# Problem requirements
Reproduce each line of the following material exactly, omitting the images.
--- Entries shown Enclosed Below ---
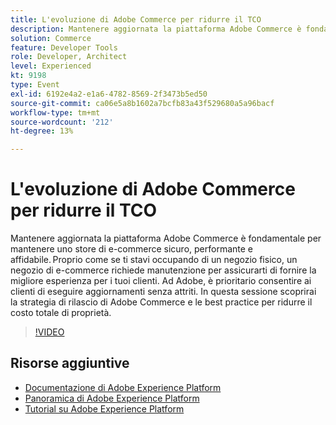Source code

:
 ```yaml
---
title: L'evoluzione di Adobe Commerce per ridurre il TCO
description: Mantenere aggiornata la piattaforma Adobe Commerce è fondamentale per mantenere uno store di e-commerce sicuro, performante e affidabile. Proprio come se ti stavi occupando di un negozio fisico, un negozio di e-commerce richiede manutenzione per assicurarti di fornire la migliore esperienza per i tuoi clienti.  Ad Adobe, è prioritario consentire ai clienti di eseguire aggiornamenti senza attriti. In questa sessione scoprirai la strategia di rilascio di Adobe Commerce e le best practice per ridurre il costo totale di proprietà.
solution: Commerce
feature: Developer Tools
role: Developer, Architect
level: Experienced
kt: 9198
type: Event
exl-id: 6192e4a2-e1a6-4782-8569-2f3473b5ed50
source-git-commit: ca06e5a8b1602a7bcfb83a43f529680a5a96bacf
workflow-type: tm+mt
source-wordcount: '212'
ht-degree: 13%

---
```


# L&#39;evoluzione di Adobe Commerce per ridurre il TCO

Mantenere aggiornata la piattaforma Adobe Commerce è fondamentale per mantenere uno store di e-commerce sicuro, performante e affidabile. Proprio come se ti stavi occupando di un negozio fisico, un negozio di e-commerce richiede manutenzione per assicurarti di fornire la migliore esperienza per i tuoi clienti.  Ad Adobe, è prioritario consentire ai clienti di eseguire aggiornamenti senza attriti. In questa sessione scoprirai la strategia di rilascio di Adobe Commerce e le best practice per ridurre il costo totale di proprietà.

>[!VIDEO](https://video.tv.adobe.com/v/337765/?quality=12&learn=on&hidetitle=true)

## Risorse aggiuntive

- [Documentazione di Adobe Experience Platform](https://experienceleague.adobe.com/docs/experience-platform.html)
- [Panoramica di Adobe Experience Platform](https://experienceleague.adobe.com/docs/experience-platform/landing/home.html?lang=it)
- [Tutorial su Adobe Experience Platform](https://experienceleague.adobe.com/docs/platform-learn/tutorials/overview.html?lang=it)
--- End of Enclosed Entries shown ---
# Task answer
Source code

:
 ```yaml
---
title: L'evoluzione di Adobe Commerce per ridurre il TCO
description: Mantenere aggiornata la piattaforma Adobe Commerce è fondamentale per mantenere uno store di e-commerce sicuro, performante e affidabile. Proprio come se ti stavi occupando di un negozio fisico, un negozio di e-commerce richiede manutenzione per assicurarti di fornire la migliore esperienza per i tuoi clienti.  Ad Adobe, è prioritario consentire ai clienti di eseguire aggiornamenti senza attriti. In questa sessione scoprirai la strategia di rilascio di Adobe Commerce e le best practice per ridurre il costo totale di proprietà.
solution: Commerce
feature: Developer Tools
role: Developer, Architect
level: Experienced
kt: 9198
type: Event
exl-id: 6192e4a2-e1a6-4782-8569-2f3473b5ed50
source-git-commit: ca06e5a8b1602a7bcfb83a43f529680a5a96bacf
workflow-type: tm+mt
source-wordcount: '212'
ht-degree: 13%

---
```


# L&#39;evoluzione di Adobe Commerce per ridurre il TCO

Mantenere aggiornata la piattaforma Adobe Commerce è fondamentale per mantenere uno store di e-commerce sicuro, performante e affidabile. Proprio come se ti stavi occupando di un negozio fisico, un negozio di e-commerce richiede manutenzione per assicurarti di fornire la migliore esperienza per i tuoi clienti.  Ad Adobe, è prioritario consentire ai clienti di eseguire aggiornamenti senza attriti. In questa sessione scoprirai la strategia di rilascio di Adobe Commerce e le best practice per ridurre il costo totale di proprietà.

>[!VIDEO](https://video.tv.adobe.com/v/337765/?quality=12&learn=on&hidetitle=true)

## Risorse aggiuntive

- [Documentazione di Adobe Experience Platform](https://experienceleague.adobe.com/docs/experience-platform.html)
- [Panoramica di Adobe Experience Platform](https://experienceleague.adobe.com/docs/experience-platform/landing/home.html?lang=it)
- [Tutorial su Adobe Experience Platform](https://experienceleague.adobe.com/docs/platform-learn/tutorials/overview.html?lang=it)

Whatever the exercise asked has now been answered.